6 Ocak 2022 tarihinde yayınlanmıştır.
Mürşid-i Azîzim Muzaffer Efendi Hazretleri buyurdular ki :
Harb açılacağı vakitde demiş ki Râgıb Paşa, Sultân Mustafa Hân'a, onun sadrazamı Koca Râgıb Paşa'dır, "Pâdişahım Osmanlı ordusu, arslandır ama ihtiyarlamışdır" demiş. Yani harbe kudretimiz yok filan demeğe kalkmış. "Mermi yerine top arabalarından altun atsak, tükenmez altunumuz" demiş pâdişah. Hazîne öyle dolu o zaman, çok zengin devlet.
Bizim zaafımız ve mağlûbiyetimiz ve yıkılmamız, yüz senelik hâdise yani son asırdır, 19. asırdır. Onlar buhar makinalarını keşf etdiler. Biz harbden başımızı kaldıramadık, hepsi bize çullandılar, sebeb-i illeti bu.

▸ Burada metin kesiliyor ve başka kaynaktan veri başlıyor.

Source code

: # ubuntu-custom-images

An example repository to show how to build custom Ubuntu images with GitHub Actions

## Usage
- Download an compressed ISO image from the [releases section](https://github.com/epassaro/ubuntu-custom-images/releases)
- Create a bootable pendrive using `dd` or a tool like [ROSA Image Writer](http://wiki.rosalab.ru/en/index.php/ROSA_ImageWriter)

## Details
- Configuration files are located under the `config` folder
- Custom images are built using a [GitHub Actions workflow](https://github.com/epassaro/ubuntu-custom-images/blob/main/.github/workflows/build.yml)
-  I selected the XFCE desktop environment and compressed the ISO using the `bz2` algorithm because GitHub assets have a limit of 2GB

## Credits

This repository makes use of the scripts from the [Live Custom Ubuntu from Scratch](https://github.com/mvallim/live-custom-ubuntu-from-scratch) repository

En büyük kabahat de Sultan Mahmud'un kabahatidir. Beni affetsin rûhâniyyeti. Yeniçeri'yi kaldırınca, bütün sanat bizim elimizden çıkdı. Bütün sanatkârları öldürdü, bütün sanat elimizden çıkdı gitdi, bir şey kalmadı bizde. Biz topumuzu kendimiz döküyorduk, gemimizi kendimiz yapıyorduk, filan filan, hepsi bu şekilde. Öldürünce bunları, hiç bir şey yok. Avrupa'dan top alacağız, Avrupa'yla harb edeceğiz. İş buna döndü. Yanlış yola götürdüler Sultan Mahmud'u. Çok güzel bir adam. Çok iyi niyetli, hüsn-i niyetli, vatan için, fakat yanlış yola götürdüler. O Hâlet Efendi vardı, bir tâne Hâlet Efendi, mevleviyyeden, Hâlet. Neyse.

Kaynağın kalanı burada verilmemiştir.